Work item:
Check every line below for the word "Aishwarya" and copy each one that has it.

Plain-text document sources

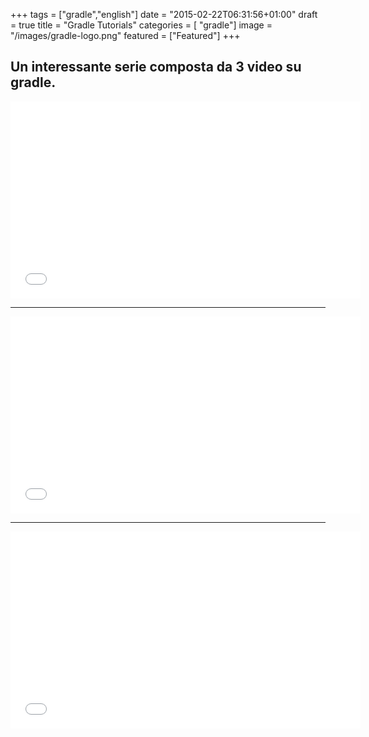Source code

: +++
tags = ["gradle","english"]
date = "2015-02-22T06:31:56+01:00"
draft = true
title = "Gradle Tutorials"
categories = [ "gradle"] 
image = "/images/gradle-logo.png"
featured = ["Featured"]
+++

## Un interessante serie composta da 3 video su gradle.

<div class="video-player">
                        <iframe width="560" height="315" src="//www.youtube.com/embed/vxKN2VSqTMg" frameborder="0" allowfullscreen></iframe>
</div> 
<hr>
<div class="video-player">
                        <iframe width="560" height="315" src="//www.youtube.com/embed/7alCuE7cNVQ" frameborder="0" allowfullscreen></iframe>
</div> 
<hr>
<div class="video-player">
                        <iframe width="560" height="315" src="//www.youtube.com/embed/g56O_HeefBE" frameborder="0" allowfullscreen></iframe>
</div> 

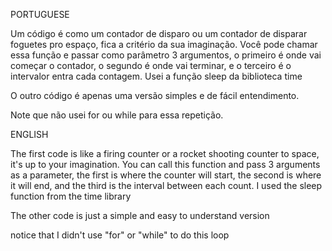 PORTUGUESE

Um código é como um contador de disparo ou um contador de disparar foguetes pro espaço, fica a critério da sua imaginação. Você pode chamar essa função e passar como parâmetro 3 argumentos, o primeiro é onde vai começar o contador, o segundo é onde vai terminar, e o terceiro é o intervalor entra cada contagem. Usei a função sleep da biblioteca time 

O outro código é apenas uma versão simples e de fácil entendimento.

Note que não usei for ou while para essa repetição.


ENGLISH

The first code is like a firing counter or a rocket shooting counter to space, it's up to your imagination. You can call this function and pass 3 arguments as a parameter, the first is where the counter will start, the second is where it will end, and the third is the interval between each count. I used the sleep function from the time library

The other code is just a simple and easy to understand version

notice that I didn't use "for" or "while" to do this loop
---
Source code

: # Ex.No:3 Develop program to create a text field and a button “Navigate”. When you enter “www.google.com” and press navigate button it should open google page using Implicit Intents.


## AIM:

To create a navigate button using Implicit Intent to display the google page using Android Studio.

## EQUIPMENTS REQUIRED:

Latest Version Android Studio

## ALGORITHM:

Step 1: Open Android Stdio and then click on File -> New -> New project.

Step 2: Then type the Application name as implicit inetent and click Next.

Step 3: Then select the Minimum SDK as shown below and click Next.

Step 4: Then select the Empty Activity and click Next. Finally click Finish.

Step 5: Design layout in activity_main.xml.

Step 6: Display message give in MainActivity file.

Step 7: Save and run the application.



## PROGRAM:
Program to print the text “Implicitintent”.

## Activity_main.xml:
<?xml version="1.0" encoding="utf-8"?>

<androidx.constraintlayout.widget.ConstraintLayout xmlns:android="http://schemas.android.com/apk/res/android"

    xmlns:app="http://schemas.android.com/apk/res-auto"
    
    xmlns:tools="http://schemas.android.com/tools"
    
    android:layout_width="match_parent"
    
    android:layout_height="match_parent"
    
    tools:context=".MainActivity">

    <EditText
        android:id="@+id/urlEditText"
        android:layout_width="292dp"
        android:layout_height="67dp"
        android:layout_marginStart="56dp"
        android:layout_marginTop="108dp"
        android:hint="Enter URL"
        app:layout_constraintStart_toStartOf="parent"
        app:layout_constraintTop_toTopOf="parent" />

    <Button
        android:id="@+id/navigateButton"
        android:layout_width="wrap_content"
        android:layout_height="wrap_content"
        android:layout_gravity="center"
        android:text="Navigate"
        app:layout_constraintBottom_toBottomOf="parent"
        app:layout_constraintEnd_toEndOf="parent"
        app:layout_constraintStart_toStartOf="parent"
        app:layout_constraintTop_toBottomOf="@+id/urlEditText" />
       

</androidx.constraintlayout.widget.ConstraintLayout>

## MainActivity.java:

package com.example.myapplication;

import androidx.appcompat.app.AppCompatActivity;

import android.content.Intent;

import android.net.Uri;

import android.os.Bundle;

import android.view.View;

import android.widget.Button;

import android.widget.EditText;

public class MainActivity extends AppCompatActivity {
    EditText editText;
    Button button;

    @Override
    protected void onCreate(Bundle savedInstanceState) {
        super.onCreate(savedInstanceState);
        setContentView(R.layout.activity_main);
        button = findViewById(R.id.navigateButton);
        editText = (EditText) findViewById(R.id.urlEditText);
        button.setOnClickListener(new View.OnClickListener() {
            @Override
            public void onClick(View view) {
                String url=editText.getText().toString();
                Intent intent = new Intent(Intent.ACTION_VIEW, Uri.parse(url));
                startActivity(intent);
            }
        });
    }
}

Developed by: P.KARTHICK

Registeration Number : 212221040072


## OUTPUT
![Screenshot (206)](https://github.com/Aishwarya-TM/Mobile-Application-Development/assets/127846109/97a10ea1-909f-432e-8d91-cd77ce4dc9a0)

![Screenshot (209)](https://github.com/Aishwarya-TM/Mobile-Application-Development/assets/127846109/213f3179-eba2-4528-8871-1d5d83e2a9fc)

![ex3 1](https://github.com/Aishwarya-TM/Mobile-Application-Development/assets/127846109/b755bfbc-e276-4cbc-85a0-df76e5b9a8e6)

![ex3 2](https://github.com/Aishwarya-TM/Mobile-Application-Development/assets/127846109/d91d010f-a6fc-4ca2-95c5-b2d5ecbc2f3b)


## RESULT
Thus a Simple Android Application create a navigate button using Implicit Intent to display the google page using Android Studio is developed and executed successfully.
...
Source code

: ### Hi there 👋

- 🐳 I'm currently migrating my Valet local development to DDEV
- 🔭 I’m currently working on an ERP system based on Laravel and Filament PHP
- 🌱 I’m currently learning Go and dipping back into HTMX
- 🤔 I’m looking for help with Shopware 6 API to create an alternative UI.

Expected answer:
![Screenshot (206)](https://github.com/Aishwarya-TM/Mobile-Application-Development/assets/127846109/97a10ea1-909f-432e-8d91-cd77ce4dc9a0)
![Screenshot (209)](https://github.com/Aishwarya-TM/Mobile-Application-Development/assets/127846109/213f3179-eba2-4528-8871-1d5d83e2a9fc)
![ex3 1](https://github.com/Aishwarya-TM/Mobile-Application-Development/assets/127846109/b755bfbc-e276-4cbc-85a0-df76e5b9a8e6)
![ex3 2](https://github.com/Aishwarya-TM/Mobile-Application-Development/assets/127846109/d91d010f-a6fc-4ca2-95c5-b2d5ecbc2f3b)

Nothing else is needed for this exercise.